La gémellité a souvent fasciné et parfois inquiété dans le passé. La mythologie, qu’elle soit celtique, greco-latine ou chrétienne, a ainsi raconté des guerres fratricides, notamment celles de jumeaux tels que Romulus et Remus ou Jacob et Esaü. Dans le dernier roman d’Alexandre Chardin, « Virgile ou le saut de l’ange« , aux éditions Magnard, c’est le récit d’un affrontement singulier entre deux frères jumeaux adolescents qui nous est raconté.

Virgile, le Cyclope

Tout commence par une scène de classe : Virgile, un jeune adolescent borgne au bandeau vissé sur l’oeil, rêvasse pendant le cours de français pendant que la professeur évoque Polyphème, le cyclope qu’Ulysse affronte dans l’Odyssée. Alors que tous les regards se tournent vers lui, il lance :

« Vous croyez que je sais pas que vous m’appelez Cyclope ? Rien à cirer d’avoir qu’un oeil. C’est pas un handicap. C’est vous les handicapés. Handicapés du courage ! Bande de lâches, vous osez même pas me regarder en face. »

Faire connaissance avec Virgile, c’est prendre en plein visage sa colère et sa violence.

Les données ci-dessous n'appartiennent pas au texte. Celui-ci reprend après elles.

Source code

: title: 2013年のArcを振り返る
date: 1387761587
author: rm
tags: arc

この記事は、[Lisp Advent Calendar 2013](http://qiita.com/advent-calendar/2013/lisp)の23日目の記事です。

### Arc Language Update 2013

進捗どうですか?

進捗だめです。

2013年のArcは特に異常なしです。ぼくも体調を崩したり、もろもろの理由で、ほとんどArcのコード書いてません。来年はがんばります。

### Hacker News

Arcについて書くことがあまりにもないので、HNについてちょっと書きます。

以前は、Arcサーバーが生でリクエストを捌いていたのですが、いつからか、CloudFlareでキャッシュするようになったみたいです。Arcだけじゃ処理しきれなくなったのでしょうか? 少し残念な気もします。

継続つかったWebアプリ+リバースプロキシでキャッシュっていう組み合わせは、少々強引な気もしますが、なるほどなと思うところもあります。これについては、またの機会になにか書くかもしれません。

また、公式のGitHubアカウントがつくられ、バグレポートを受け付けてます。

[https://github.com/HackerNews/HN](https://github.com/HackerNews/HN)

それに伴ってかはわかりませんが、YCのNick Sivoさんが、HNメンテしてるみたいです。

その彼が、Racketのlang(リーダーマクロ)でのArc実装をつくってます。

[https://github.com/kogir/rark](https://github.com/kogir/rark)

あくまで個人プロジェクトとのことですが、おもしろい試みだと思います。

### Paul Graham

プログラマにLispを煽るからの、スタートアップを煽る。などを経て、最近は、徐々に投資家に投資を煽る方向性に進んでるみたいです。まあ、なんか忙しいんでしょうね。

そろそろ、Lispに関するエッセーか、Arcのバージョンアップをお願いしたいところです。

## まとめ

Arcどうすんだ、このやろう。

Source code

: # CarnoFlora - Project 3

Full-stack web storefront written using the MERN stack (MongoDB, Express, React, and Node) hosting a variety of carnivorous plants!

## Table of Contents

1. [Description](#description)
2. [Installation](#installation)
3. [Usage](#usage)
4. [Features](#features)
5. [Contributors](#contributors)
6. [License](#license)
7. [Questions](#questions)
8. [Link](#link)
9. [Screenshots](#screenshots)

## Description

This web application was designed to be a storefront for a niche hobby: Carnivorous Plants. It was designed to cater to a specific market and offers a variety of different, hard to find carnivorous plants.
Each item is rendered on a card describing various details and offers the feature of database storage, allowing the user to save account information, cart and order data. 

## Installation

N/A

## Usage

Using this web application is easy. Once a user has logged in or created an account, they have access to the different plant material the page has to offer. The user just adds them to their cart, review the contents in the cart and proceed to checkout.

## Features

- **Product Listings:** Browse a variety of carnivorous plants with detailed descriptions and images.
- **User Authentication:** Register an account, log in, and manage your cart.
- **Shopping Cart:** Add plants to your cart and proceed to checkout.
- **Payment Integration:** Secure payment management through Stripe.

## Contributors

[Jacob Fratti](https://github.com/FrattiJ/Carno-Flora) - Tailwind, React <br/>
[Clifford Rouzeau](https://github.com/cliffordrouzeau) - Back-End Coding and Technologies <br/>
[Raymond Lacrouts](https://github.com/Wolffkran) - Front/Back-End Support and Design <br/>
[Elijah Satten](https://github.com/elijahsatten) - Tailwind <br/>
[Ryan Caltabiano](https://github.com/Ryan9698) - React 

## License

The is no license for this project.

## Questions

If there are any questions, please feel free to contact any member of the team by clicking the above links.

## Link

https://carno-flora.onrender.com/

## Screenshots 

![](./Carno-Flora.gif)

La prof de français en sera pour ses frais. Ses camarades aussi.

Mais malgré cela, malgré sa démarche boiteuse et son oeil orphelin, malgré la peur qu’il inspire à certains, Virgile fascine. D’autant plus que sa situation familiale n’est pas ordinaire. Il a un frère jumeau, Romain, mais ce dernier vit chez son père alors que lui vit chez sa mère. Et Virgile déteste Romain. Viscéralement. AU point de ne jamais mettre un pied dans sa chambre. Au point de ne pas le nommer.

Donc Virgile fascine. Il est d’ailleurs entouré d’une petite bande, parmi lesquels Théo, Pic et Mei. Si leurs relations sont complexes, entre attraction et répulsion, amitié et lutte de pouvoir, ils forment un petit groupe prêt à partir à l’aventure.

Un fort à prendre

Car Virgile a une idée en tête : prendre possession d’un fort abandonné. C’est une ruine entourée de douves à laquelle on n’accède que par bateau. Des légendes courent sur ce lieu mystérieux et il n’en faut pas plus pour faire surgir dans l’imaginaire de la petite bande des images de trésors et de squelettes de prisonniers oubliés.

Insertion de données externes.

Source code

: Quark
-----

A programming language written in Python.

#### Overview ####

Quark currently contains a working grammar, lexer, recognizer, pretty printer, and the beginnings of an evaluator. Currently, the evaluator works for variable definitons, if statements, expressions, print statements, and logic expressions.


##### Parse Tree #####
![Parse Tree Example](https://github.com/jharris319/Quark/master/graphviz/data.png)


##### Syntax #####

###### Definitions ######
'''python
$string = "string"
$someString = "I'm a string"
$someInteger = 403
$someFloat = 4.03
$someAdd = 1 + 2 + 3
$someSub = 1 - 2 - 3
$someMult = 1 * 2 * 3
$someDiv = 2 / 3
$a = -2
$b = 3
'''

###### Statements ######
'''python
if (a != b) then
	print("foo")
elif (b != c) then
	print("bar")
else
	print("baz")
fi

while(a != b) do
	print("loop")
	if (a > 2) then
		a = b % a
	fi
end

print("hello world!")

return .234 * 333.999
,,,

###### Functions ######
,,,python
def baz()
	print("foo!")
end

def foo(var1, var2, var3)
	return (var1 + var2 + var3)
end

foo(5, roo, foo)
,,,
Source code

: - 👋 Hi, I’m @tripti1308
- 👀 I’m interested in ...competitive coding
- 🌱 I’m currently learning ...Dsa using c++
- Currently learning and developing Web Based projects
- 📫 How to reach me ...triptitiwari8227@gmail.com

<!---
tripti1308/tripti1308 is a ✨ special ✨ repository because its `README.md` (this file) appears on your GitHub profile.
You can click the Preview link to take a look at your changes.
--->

Mais les motivations de Virgile sont autres : s’il veut faire de ce fort « son » fort, c’est aussi pour y affronter « l’autre », son frère haï, Romain.

Le roman va mettre en scène, petit à petit, l’inévitable affrontement entre les frères ennemis, entourés chacun de leur bande respective. Sauf que, si la haine est le moteur principal de Virgile (on découvrira peu à peu ce qui a fait naitre ce sentiment si violent envers son frère), Romain semble davantage mû par la culpabilité et la résignation.

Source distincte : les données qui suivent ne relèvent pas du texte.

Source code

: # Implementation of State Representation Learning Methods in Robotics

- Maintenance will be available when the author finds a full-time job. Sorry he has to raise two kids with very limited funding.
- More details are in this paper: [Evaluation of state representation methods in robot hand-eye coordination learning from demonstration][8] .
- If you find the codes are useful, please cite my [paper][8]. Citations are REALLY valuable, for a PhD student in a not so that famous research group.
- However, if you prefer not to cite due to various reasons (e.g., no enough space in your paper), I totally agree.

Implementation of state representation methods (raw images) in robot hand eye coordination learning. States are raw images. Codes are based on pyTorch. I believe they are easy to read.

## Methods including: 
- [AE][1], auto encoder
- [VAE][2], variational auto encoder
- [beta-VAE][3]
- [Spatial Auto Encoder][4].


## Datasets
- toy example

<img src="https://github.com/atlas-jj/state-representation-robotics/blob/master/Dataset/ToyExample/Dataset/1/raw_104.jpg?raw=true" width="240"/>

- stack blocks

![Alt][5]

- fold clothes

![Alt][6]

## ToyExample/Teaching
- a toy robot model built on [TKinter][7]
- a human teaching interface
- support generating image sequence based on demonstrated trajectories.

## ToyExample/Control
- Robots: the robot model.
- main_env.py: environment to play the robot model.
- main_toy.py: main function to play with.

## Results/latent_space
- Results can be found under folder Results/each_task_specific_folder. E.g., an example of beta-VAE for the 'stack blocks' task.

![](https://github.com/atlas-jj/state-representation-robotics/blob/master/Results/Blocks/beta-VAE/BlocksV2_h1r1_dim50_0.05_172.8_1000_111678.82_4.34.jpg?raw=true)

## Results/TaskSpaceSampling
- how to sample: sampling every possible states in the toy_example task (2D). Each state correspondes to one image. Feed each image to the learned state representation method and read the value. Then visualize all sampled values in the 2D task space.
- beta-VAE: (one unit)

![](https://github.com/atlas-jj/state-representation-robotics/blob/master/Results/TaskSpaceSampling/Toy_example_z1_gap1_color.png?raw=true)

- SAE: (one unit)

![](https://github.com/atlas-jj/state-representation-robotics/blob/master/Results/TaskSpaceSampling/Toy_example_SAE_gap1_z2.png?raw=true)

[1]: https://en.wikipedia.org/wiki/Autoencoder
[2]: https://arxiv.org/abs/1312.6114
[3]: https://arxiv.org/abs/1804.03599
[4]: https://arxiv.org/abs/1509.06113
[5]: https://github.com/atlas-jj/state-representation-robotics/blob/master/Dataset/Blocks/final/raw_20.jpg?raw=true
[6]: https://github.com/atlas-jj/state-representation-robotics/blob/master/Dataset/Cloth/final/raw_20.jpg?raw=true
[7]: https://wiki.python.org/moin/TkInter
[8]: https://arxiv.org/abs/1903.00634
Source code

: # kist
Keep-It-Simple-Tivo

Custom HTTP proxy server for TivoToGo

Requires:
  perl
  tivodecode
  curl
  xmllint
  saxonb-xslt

La conquête du fort abandonné va « agréger » non seulement les morceaux du récit fraternel mais également les loyautés et les trahisons des « amis » des deux frères.

Pourquoi lire Virgile ou le saut de l’ange ?

Ce roman est déstabilisant à plus d’un titre. La relation des deux frères jumeaux est mystérieuse et dure, Virgile portant haut les couleurs de la vengeance, qu’il veut mener jusqu’au bout, à la manière d’un Einar (incarné par Kirk Douglas) que Richard Fleischer mettait en scène dans son film Vikings en 1958.

Les relations entre les amis de Virgile et Romain sont finement peintes par Alexandre Chardin qui a su transmettre tous les enjeux de reconnaissance et de volonté de puissance dans le groupe d’adolescents. Trahison, sauvetage et rédemption sont au coeur de ce roman à la fois violent et touchant.

A la croisée d’un « Ile au trésor » de Stevenson et d’un « Sa Majesté des mouches » de Golding, l’auteur nous entraine dans les méandres de l’âme adolescente.

Alors faites vous aussi le saut de l’ange et plongez !

La très belle illustration de couverture est de Terkel Risbjerg.